B. Plaintiffs’ § 1983 Claims

To avoid summary judgment on their § 1983 claims, the plaintiffs must show that: “(1) the conduct complained of was committed by a person acting under color of state law; and (2) the activity deprived [them] of rights, privileges, or immunities secured by the Constitution or laws of the United States.” Case v. Milewski, 327 F.3d 564, 566 (7th Cir.2003). As discussed below, while the plaintiffs have .pointed to evidence sufficient to survive summary judgment on the state action prong, they cannot show that the defendants violated their equal protection and First Amendment rights.

1. State Action

The plaintiffs challenge private conduct, as they specifically assert that private establishments denied service. “As a general rule, the conduct of private parties lies beyond the Constitution’s scope.” Air Line Pilots Ass’n, Intern. v. Dept. of Aviation of City of Chicago, 45 F.3d 1144, 1149 (7th Cir.1995). Nevertheless, in certain situations, the conduct of private actors can constitute state action. Hollinan v. Fraternal Order of Police of Chi. Lodge No. 7, 570 F.3d 811, 815-16 (7th Cir.2009). Specifically, where a “sufficiently close nexus” exists between the state and private conduct, the conduct becomes state action for purposes of constitutional rights and § 1983.5 Jackson v. Metropolitan Edison Co., 419 U.S. 345, 351, 95 S.Ct. 449, 42 L.Ed.2d 477 (1974).

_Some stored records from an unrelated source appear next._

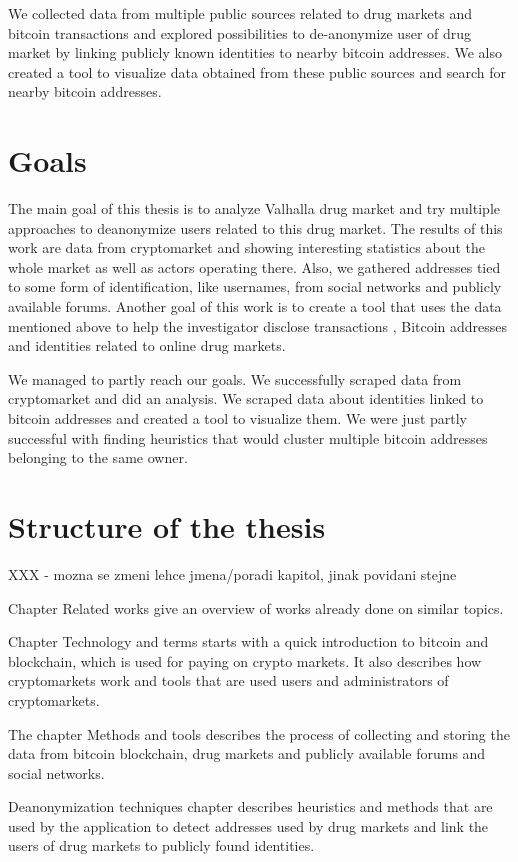 \documentclass[
  digital, %
  table,   %
  lof,     %
  lot,     %
  oneside
]{fithesis3}
\begin{document}
We collected data from multiple public sources related to drug markets and bitcoin transactions and explored
 possibilities to de-anonymize user of drug market by linking publicly known identities to nearby bitcoin addresses.
We also created a tool to visualize data obtained from these public sources and search for nearby bitcoin addresses.

\section{Goals}

The main goal of this thesis is to analyze Valhalla drug market
and try multiple approaches to deanonymize users related to this drug market.
The results of this work are data from cryptomarket and
 showing interesting statistics about the whole market as well as actors operating there.
 Also, we gathered addresses tied to some form of identification, like usernames, from social networks and publicly available forums.
Another goal of this work is to create a tool that uses the data mentioned above to help the investigator disclose transactions
, Bitcoin addresses and identities related to online drug markets.

We managed to partly reach our goals. We successfully scraped data from cryptomarket and did an analysis.
We scraped data about identities linked to bitcoin addresses and created a tool to visualize them.
We were just partly successful with finding heuristics that would cluster multiple bitcoin addresses belonging to the
same owner.

\section{Structure of the thesis}
XXX - mozna se zmeni lehce jmena/poradi kapitol, jinak povidani stejne

Chapter Related works give an overview of works already done on similar topics. 

Chapter Technology and terms starts with a quick introduction to bitcoin and blockchain,
which is used for paying on crypto markets.
It also describes how cryptomarkets work and tools that are used users and administrators of cryptomarkets.

The chapter Methods and tools describes the process of collecting and storing the data from bitcoin blockchain,
drug markets and publicly available forums and social networks. 

Deanonymization techniques chapter describes heuristics and methods that are used by the application to detect 
addresses used by drug markets and link the users of drug markets to publicly found identities.
\end{document}
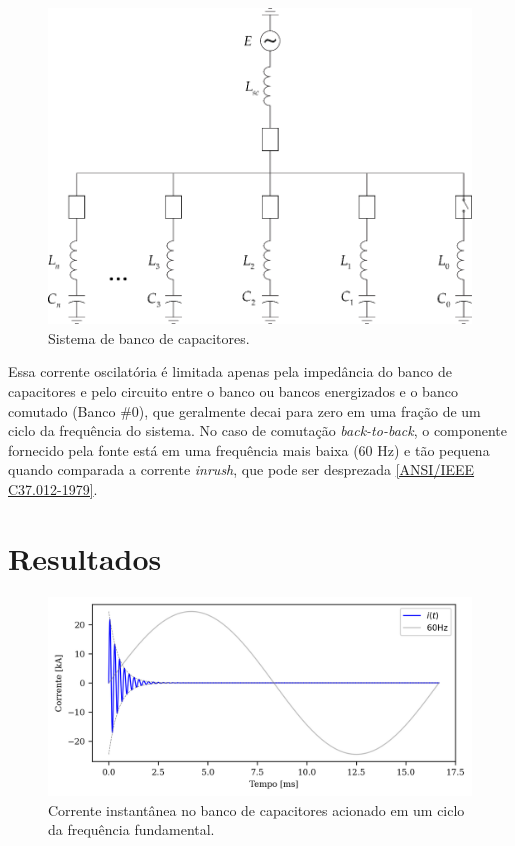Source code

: \documentclass[a4paper]{article}
\begin{document}
	
\begin{figure}[!hbp]
	\centering
	\includegraphics{Picture1.png}
	\caption{Sistema de banco de capacitores.}
	\label{fig:picture1}
\end{figure}


Essa corrente oscilatória é limitada apenas pela impedância do banco de capacitores e pelo circuito entre o banco ou bancos energizados e o banco comutado (Banco \#0), que geralmente decai para zero em uma fração de um ciclo da frequência do sistema. No caso de comutação \textit{back-to-back}, o componente fornecido pela fonte está em uma frequência mais baixa (60 Hz) e tão pequena quando comparada a corrente \textit{inrush}, que pode ser desprezada \href{https://ieeexplore.ieee.org/document/7035261}{[ANSI/IEEE C37.012-1979]}.



\section{Resultados}
\begin{figure}[!hbp]
	\centering
	\includegraphics{Correntes.png}
	\caption{Corrente instantânea no banco de capacitores acionado em um ciclo da frequência fundamental.}
	\label{fig:picture2}
\end{figure}
\end{document}
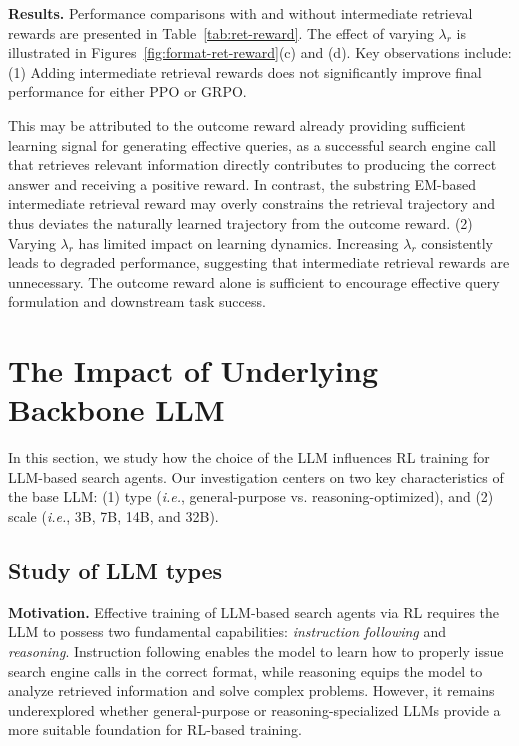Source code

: \textbf{Results.} 
Performance comparisons with and without intermediate retrieval rewards are presented in Table~\ref{tab:ret-reward}.
The effect of varying $\lambda_r$ is illustrated in Figures~\ref{fig:format-ret-reward}(c) and (d).
Key observations include:
(1) Adding intermediate retrieval rewards does not significantly improve final performance for either PPO or GRPO.

This may be attributed to the outcome reward already providing sufficient learning signal for generating effective queries, as a successful search engine call that retrieves relevant information directly contributes to producing the correct answer and receiving a positive reward.
In contrast, the substring EM-based intermediate retrieval reward may overly constrains the retrieval trajectory and thus deviates the naturally learned trajectory from the outcome reward.
(2) Varying $\lambda_r$ has limited impact on learning dynamics. Increasing $\lambda_r$ consistently leads to degraded performance, suggesting that intermediate retrieval rewards are unnecessary.
The outcome reward alone is sufficient to encourage effective query formulation and downstream task success.

\section{The Impact of Underlying Backbone LLM}\label{sec:backbone-llm}
In this section, we study how the choice of the LLM influences RL training for LLM-based search agents. 
Our investigation centers on two key characteristics of the base LLM:
(1) type (\textit{i.e.}, general-purpose vs. reasoning-optimized), and
(2) scale (\textit{i.e.}, 3B, 7B, 14B, and 32B).

\subsection{Study of LLM types}\label{sec:llm-type}

\textbf{Motivation.}
Effective training of LLM-based search agents via RL requires the LLM to possess two fundamental capabilities: \textit{instruction following} and \textit{reasoning}. 
Instruction following enables the model to learn how to properly issue search engine calls in the correct format, while reasoning equips the model to analyze retrieved information and solve complex problems. 
However, it remains underexplored whether general-purpose or reasoning-specialized LLMs provide a more suitable foundation for RL-based training.

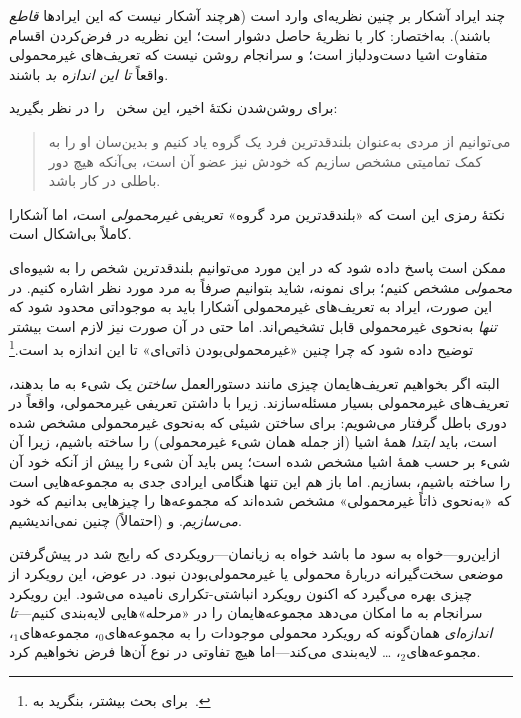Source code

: \documentclass[../../../include/open-logic-section]{subfiles}
\begin{document}
چند ایراد آشکار بر چنین نظریه‌ای وارد است (هرچند آشکار نیست که این ایرادها
\emph{قاطع} باشند). به‌اختصار: کار با نظریهٔ حاصل دشوار است؛ این نظریه در
فرض‌کردن اقسام متفاوت اشیا دست‌ودلباز است؛ و سرانجام روشن نیست که
تعریف‌های غیرمحمولی واقعاً \emph{تا این اندازه بد} باشند.
	
برای روشن‌شدن نکتهٔ اخیر، این سخن~\citeauthor{Ramsey1925} را در نظر
بگیرید:
\begin{quote}
	می‌توانیم از مردی به‌عنوان بلندقدترین فرد یک گروه یاد کنیم و بدین‌سان
	او را به کمک تمامیتی مشخص سازیم که خودش نیز عضو آن است، بی‌آنکه هیچ
	دور باطلی در کار باشد. \citep{Ramsey1925}
\end{quote}
نکتهٔ رمزی این است که «بلندقدترین مرد گروه» تعریفی \emph{غیرمحمولی}
است، اما آشکارا کاملاً بی‌اشکال است.

ممکن است پاسخ داده شود که در این مورد می‌توانیم بلندقدترین شخص را به
شیوه‌ای \emph{محمولی} مشخص کنیم؛ برای نمونه، شاید بتوانیم صرفاً به مرد
مورد نظر اشاره کنیم. در این صورت، ایراد به تعریف‌های غیرمحمولی آشکارا
باید به موجوداتی محدود شود که \emph{تنها} به‌نحوی غیرمحمولی قابل تشخیص‌اند.
اما حتی در آن صورت نیز لازم است بیشتر توضیح داده شود که چرا چنین
«غیرمحمولی‌بودن ذاتی‌ای» تا این اندازه بد است.\footnote{برای بحث بیشتر،
بنگرید به~\citet{Linnebo2010}.}

البته اگر بخواهیم تعریف‌هایمان چیزی مانند دستورالعمل \emph{ساختن} یک شیء
به ما بدهند، تعریف‌های غیرمحمولی بسیار مسئله‌سازند. زیرا با داشتن تعریفی
غیرمحمولی، واقعاً در دوری باطل گرفتار می‌شویم: برای ساختن شیئی که به‌نحوی
غیرمحمولی مشخص شده است، باید \emph{ابتدا} همهٔ اشیا (از جمله همان شیء
غیرمحمولی) را ساخته باشیم، زیرا آن شیء بر حسب همهٔ اشیا مشخص شده است؛ پس
باید آن شیء را پیش از آنکه خود آن را ساخته باشیم، بسازیم. اما باز هم این
تنها هنگامی ایرادی جدی به مجموعه‌هایی است که «به‌نحوی ذاتاً غیرمحمولی»
مشخص شده‌اند که مجموعه‌ها را چیزهایی بدانیم که خود \emph{می‌سازیم}. و
(احتمالاً) چنین نمی‌اندیشیم.

ازاین‌رو---خواه به سود ما باشد خواه به زیانمان---رویکردی که رایج شد در
پیش‌گرفتن موضعی سخت‌گیرانه دربارهٔ محمولی یا غیرمحمولی‌بودن نبود. در عوض،
این رویکرد از چیزی بهره می‌گیرد که اکنون رویکرد انباشتی-تکراری نامیده
می‌شود. این رویکرد سرانجام به ما امکان می‌دهد مجموعه‌هایمان را در
«مرحله»هایی لایه‌بندی کنیم---\emph{تا اندازه‌ای} همان‌گونه که رویکرد
محمولی موجودات را به مجموعه‌های$_0$، مجموعه‌های$_1$، مجموعه‌های$_2$،
\ldots{} لایه‌بندی می‌کند---اما هیچ تفاوتی در نوع آن‌ها فرض نخواهیم کرد.
\end{document}
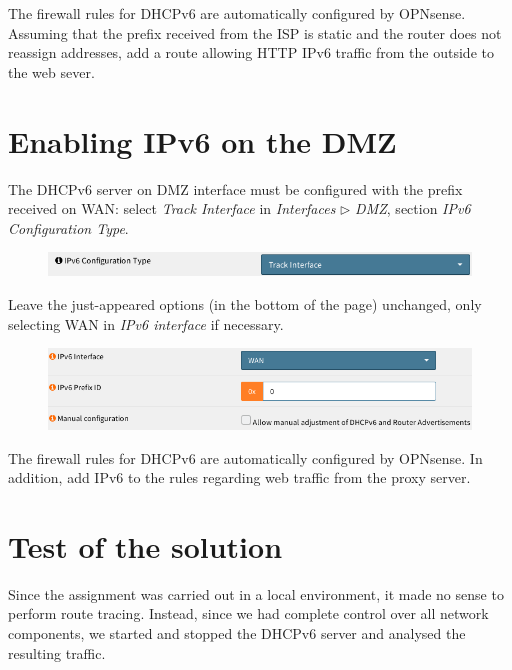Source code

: \documentclass[draft]{homework}
\newcommand{\dhcp}{DHCPv6\xspace}
\newcommand{\ip}{IPv6\xspace}
\newcommand{\opn}{OPNsense\xspace}
\begin{document}
    The firewall rules for \dhcp are automatically configured by \opn.
    Assuming that the prefix received from the ISP is static and the router does not reassign addresses, add a route allowing HTTP \ip traffic from the outside to the web sever.
    
    
    \section{Enabling \ip on the DMZ}
    The \dhcp server on DMZ interface must be configured with the prefix received on WAN: select \textit{Track Interface} in \textit{Interfaces} $\triangleright$ \textit{DMZ}, section \textit{\ip Configuration Type}.
    \begin{figure}[H]
        \centering
        \includegraphics[width=\linewidth]{images/dmz-ipv6}
        \label{fig:dmz-ipv6}
    \end{figure}
    \vspace{-15pt}
    
    Leave the just-appeared options (in the bottom of the page) unchanged, only selecting WAN in \textit{\ip interface} if necessary.
    \begin{figure}[H]
        \centering
        \includegraphics[width=\linewidth]{images/dmz-track}
        \label{fig:dmz-track}
    \end{figure}
    \vspace{-25pt}
    
    The firewall rules for \dhcp are automatically configured by \opn.
    In addition, add \ip to the rules regarding web traffic from the proxy server.
    
    
    \section{Test of the solution}
    Since the assignment was carried out in a local environment, it made no sense to perform route tracing.
    Instead, since we had complete control over all network components, we started and stopped the \dhcp server and analysed the resulting traffic.
    
\end{document}
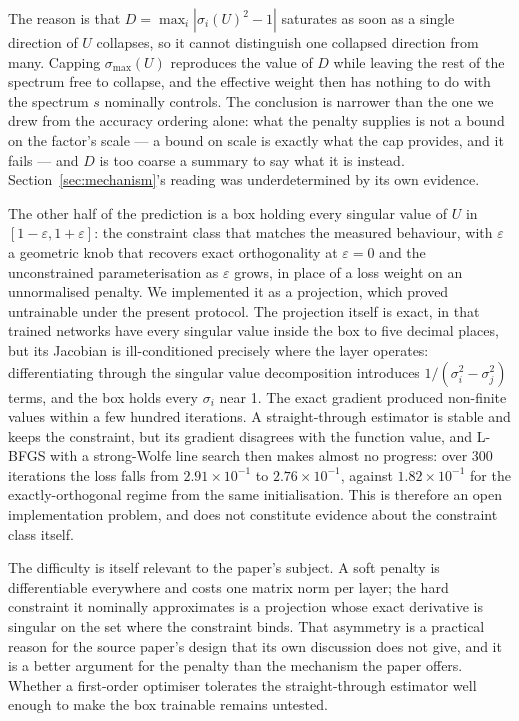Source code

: \documentclass[11pt]{article}
\newcommand{\DU}{D}
\begin{document}
The reason is that $\DU = \max_i |\sigma_i(U)^2 - 1|$ saturates as soon as a
single direction of $U$ collapses, so it cannot distinguish one collapsed
direction from many. Capping $\sigma_{\max}(U)$ reproduces the value of $\DU$
while leaving the rest of the spectrum free to collapse, and the effective
weight then has nothing to do with the spectrum $s$ nominally controls. The
conclusion is narrower than the one we drew from the accuracy ordering alone:
what the penalty supplies is not a bound on the factor's scale --- a bound on
scale is exactly what the cap provides, and it fails --- and $\DU$ is too coarse
a summary to say what it is instead. Section~\ref{sec:mechanism}'s reading was
underdetermined by its own evidence.

The other half of the prediction is a box holding every singular value of $U$
in $[1-\varepsilon, 1+\varepsilon]$: the constraint class that matches the
measured behaviour, with $\varepsilon$ a geometric knob that recovers exact
orthogonality at $\varepsilon = 0$ and the unconstrained parameterisation as
$\varepsilon$ grows, in place of a loss weight on an unnormalised penalty. We
implemented it as a projection, which proved untrainable under the present
protocol. The projection itself is exact, in that trained networks have every
singular value inside the box to five decimal places, but its Jacobian is
ill-conditioned precisely where the layer operates: differentiating through the singular value decomposition introduces
$1/(\sigma_i^2 - \sigma_j^2)$ terms, and the box holds every $\sigma_i$ near 1.
The exact gradient produced non-finite values within a few hundred iterations.
A straight-through estimator is stable and keeps the constraint, but its
gradient disagrees with the function value, and L-BFGS with a strong-Wolfe line
search then makes almost no progress: over 300 iterations the loss falls from
$2.91\times10^{-1}$ to $2.76\times10^{-1}$, against $1.82\times10^{-1}$ for the
exactly-orthogonal regime from the same initialisation. This is therefore an open implementation problem, and does not constitute
evidence about the constraint class itself.

The difficulty is itself relevant to the paper's subject. A soft penalty is
differentiable everywhere and costs one matrix norm per layer; the hard
constraint it nominally approximates is a projection whose exact derivative is
singular on the set where the constraint binds. That asymmetry is a practical
reason for the source paper's design that its own discussion does not give, and
it is a better argument for the penalty than the mechanism the paper offers.
Whether a first-order optimiser tolerates the straight-through estimator well
enough to make the box trainable remains untested.
\end{document}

A “sufficiently close nexus” between state action and private conduct may exist when state officials exercise “coercive power” over a private actor or provide the private actor with “significant encouragement, either overt or covert.” Blum v. Yaretsky, 457 U.S. 991, 1004, 102 S.Ct. 2777, 73 L.Ed.2d 534 (1982); see also Adickes v. S.H. Kress & Co., 398 U.S. 144, 170, 90 S.Ct. 1598, 26 L.Ed.2d 142 (1970) *931(“a State is responsible for the ... act of a private party when the State, by its law, has compelled the act.”). The plaintiffs argue that state action exists because the defendants threatened and intimidated business owners into refusing to serve them. The defendants, however, contend that they merely provided advice to local businesses about drug and gang problems. The defendants also assert that to the extent that private actors decided to not serve the plaintiffs, they acted alone. The court must thus determine if the plaintiffs have identified sufficient evidence of state action to survive summary judgment.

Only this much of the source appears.